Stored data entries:
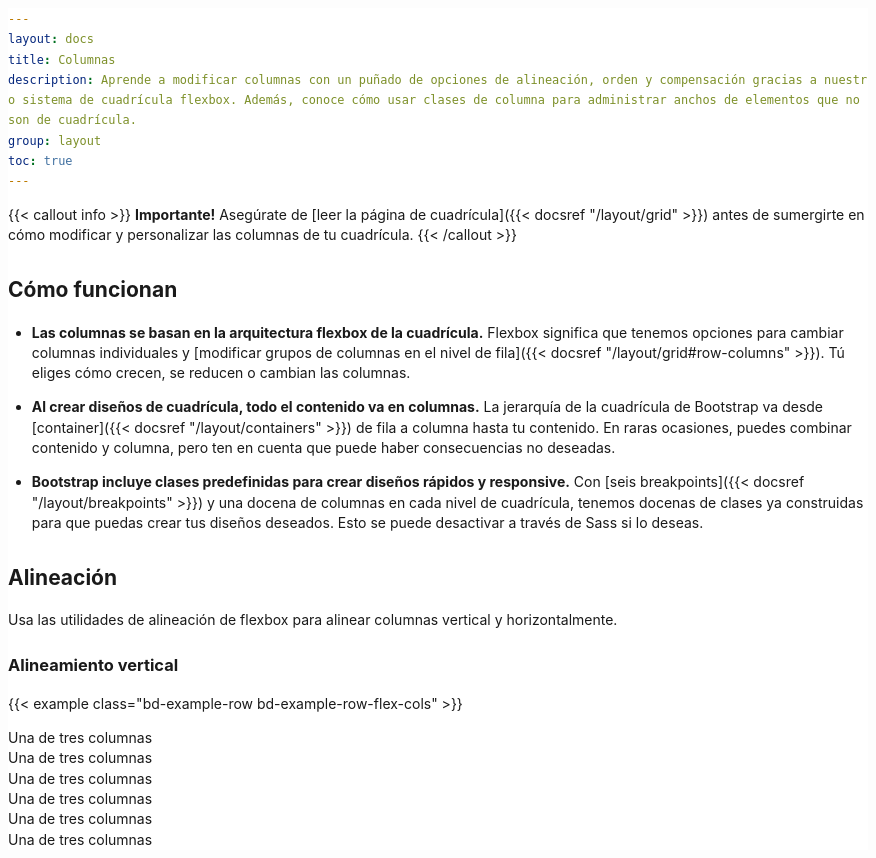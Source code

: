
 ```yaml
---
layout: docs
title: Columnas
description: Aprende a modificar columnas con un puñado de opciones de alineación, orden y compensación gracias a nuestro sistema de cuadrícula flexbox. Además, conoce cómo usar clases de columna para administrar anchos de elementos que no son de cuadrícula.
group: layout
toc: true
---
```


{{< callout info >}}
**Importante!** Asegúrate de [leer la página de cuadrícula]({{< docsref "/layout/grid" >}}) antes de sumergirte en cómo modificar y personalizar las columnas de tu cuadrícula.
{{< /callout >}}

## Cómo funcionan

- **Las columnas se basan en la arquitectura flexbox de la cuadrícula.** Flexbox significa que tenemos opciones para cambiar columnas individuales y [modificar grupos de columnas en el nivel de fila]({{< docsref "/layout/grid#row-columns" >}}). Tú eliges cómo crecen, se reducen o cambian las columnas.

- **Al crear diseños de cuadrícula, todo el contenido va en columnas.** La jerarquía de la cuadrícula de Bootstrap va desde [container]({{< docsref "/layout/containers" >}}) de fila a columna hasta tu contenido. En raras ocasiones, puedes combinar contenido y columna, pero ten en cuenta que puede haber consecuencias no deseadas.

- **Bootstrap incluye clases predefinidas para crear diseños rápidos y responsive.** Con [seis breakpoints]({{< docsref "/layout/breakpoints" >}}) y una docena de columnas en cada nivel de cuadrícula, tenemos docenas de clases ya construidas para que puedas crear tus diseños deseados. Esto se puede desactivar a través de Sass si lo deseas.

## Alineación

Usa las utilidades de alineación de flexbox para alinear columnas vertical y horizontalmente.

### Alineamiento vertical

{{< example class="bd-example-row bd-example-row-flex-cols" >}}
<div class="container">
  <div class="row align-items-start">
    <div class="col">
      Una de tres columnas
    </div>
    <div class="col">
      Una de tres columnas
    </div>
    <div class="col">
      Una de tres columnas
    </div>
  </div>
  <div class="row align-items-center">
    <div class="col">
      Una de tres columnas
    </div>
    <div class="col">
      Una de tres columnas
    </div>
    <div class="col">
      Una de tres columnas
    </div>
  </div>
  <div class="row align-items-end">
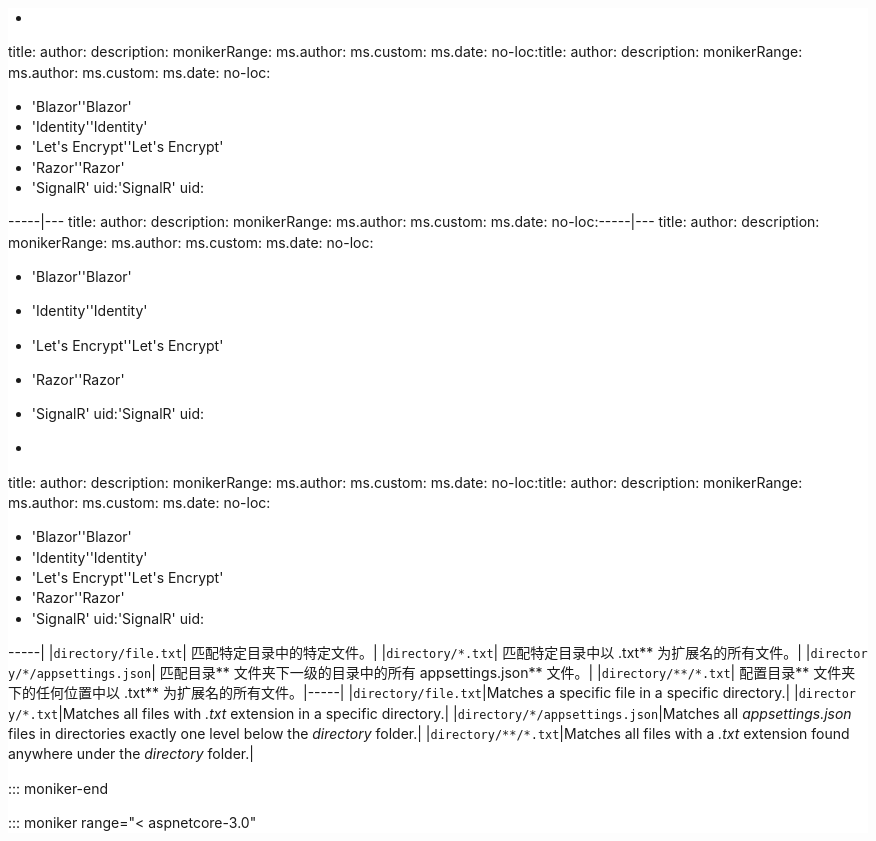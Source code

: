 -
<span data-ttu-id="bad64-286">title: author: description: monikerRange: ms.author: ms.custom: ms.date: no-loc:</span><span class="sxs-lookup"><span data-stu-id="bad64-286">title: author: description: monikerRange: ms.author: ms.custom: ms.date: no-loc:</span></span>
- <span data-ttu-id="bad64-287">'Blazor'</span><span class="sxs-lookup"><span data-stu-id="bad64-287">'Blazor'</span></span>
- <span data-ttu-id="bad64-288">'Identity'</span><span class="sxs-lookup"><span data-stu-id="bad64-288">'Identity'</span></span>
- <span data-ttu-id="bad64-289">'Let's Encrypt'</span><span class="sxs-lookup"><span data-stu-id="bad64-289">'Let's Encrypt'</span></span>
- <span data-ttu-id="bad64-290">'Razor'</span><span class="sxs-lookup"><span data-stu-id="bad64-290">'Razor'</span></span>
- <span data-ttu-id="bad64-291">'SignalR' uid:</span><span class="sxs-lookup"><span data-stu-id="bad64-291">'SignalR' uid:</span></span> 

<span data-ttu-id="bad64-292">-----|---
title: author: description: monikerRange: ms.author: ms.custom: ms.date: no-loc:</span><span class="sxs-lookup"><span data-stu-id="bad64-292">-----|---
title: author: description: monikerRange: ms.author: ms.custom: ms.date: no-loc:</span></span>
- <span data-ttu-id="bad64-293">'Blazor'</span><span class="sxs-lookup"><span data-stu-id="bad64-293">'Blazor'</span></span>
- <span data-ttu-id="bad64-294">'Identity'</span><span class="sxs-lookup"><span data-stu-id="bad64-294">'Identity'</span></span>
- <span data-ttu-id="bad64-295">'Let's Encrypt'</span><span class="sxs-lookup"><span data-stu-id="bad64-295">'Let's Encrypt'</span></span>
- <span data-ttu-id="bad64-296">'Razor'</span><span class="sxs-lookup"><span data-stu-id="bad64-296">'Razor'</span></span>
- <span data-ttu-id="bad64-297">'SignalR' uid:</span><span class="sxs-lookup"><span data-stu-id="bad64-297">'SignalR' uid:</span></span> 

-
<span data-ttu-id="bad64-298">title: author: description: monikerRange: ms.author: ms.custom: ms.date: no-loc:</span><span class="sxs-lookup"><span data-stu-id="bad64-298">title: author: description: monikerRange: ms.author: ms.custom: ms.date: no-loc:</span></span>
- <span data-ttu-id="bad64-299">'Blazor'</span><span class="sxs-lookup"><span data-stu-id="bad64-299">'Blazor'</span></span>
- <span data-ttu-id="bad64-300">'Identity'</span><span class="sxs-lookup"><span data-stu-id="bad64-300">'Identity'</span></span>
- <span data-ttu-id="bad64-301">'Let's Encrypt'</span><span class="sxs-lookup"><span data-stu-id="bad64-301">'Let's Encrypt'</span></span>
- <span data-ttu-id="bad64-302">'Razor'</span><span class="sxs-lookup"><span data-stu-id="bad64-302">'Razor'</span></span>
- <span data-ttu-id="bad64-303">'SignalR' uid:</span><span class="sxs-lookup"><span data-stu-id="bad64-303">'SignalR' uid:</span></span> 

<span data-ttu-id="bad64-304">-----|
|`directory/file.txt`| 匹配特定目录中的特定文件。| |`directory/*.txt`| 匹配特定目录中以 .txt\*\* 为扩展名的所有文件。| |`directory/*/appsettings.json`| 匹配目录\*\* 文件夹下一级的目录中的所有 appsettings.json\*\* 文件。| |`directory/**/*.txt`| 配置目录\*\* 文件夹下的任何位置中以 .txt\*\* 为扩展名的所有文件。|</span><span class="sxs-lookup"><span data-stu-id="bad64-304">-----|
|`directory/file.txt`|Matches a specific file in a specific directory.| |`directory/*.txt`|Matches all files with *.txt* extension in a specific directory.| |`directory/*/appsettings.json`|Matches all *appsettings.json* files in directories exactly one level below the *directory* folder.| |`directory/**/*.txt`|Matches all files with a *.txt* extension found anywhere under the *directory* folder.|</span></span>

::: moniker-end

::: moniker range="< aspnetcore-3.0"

...

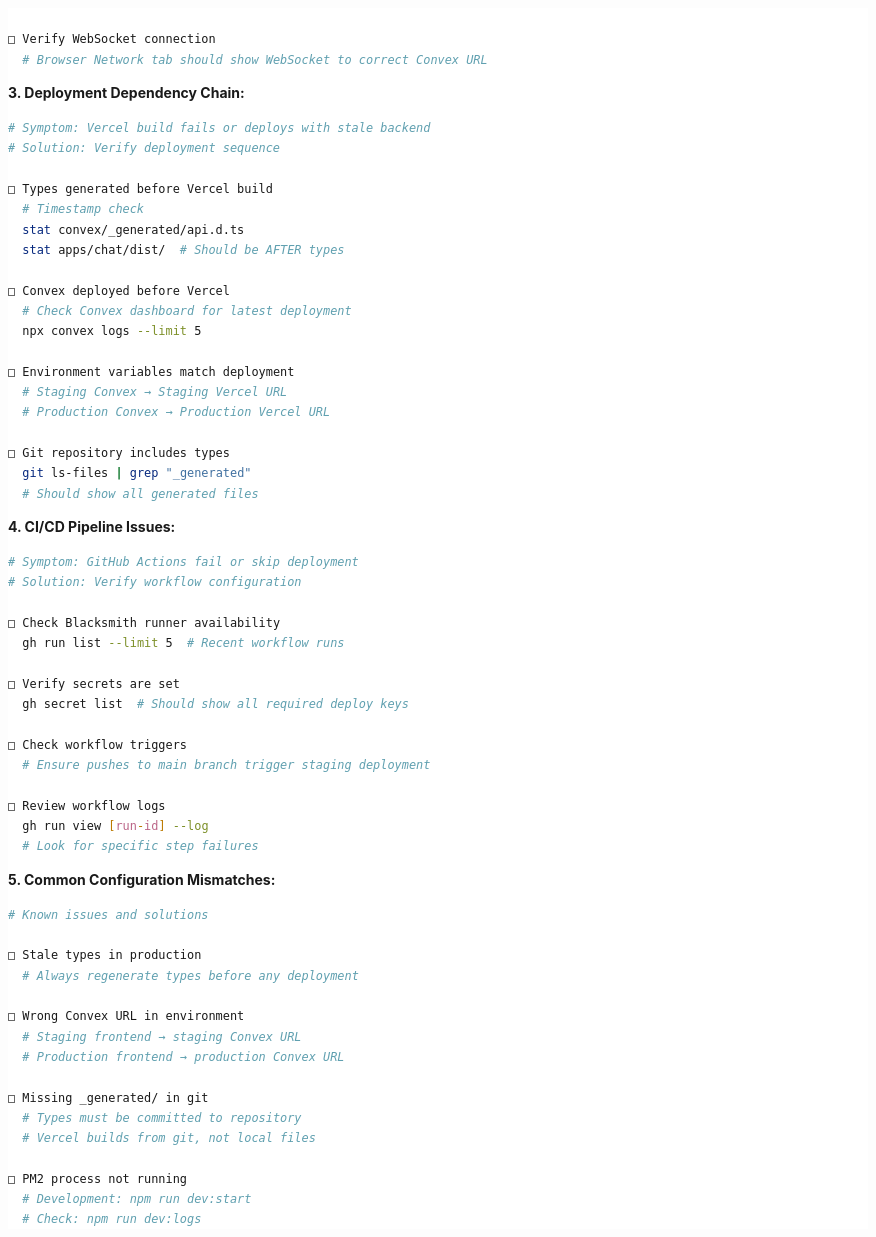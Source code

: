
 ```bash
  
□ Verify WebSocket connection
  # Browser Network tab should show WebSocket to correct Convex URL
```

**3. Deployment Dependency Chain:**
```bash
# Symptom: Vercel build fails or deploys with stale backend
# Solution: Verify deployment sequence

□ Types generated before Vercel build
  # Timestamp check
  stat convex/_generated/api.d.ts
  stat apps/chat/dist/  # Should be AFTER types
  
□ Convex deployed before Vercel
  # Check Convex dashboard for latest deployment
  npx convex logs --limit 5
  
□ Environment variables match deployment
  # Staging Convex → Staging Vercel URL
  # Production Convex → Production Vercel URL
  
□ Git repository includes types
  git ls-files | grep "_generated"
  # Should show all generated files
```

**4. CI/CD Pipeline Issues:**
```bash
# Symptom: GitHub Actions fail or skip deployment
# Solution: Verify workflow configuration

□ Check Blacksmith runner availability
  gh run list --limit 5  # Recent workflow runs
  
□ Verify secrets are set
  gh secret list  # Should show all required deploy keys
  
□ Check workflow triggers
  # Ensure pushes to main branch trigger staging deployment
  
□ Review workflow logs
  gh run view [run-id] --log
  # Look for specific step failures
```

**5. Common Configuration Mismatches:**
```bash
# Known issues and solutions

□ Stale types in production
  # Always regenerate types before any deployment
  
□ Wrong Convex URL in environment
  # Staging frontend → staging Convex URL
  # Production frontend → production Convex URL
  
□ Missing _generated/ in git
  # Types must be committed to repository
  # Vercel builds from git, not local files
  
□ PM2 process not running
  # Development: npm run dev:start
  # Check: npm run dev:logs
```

--

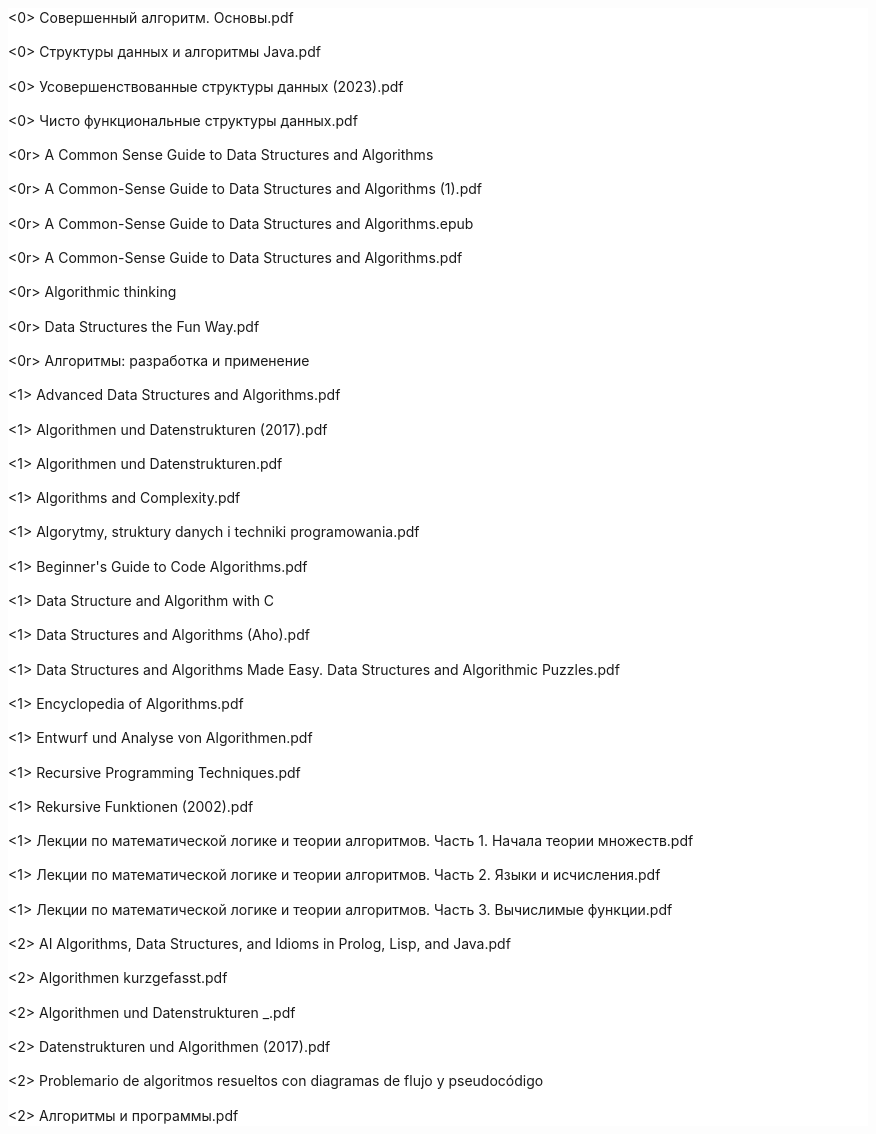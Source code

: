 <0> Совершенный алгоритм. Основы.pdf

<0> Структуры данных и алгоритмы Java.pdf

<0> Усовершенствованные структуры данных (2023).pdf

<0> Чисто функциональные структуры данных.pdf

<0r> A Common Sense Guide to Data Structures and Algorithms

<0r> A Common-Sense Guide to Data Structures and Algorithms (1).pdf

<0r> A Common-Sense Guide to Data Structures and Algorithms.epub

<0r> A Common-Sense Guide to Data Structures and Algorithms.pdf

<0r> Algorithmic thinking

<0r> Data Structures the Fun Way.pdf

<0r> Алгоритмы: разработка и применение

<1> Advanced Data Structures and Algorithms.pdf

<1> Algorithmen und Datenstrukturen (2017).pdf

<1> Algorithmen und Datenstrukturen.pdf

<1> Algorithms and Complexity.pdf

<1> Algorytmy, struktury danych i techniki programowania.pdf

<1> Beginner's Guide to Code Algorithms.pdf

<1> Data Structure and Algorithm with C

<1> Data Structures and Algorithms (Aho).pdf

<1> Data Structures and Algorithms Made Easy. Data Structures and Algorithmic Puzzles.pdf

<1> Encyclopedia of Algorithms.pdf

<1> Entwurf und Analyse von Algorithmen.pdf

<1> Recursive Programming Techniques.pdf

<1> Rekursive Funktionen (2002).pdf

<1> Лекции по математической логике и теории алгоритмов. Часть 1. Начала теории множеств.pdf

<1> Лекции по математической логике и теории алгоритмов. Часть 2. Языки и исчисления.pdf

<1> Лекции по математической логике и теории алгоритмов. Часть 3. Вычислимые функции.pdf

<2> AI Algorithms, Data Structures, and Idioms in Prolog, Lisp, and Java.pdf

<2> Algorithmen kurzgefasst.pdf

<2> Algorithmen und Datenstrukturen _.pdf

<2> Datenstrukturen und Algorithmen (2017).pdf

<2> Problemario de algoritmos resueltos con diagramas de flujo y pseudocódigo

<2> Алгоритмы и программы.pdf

▶ [Exercise details] Gather each line in the data that holds the string "Razor".

▶ [Solution]
- <span data-ttu-id="bad64-290">'Razor'</span><span class="sxs-lookup"><span data-stu-id="bad64-290">'Razor'</span></span>
- <span data-ttu-id="bad64-296">'Razor'</span><span class="sxs-lookup"><span data-stu-id="bad64-296">'Razor'</span></span>
- <span data-ttu-id="bad64-302">'Razor'</span><span class="sxs-lookup"><span data-stu-id="bad64-302">'Razor'</span></span>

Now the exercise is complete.